» Requirement:
Which lines in the records below include the word "code"? Report each of them in full.

» Data under study:
=======

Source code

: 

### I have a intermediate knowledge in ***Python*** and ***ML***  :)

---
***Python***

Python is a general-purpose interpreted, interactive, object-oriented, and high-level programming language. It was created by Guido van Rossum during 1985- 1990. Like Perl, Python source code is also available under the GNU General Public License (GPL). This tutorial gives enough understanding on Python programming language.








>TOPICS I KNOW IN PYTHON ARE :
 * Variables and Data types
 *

=======

» Answer:
Source code
Python is a general-purpose interpreted, interactive, object-oriented, and high-level programming language. It was created by Guido van Rossum during 1985- 1990. Like Perl, Python source code is also available under the GNU General Public License (GPL). This tutorial gives enough understanding on Python programming language.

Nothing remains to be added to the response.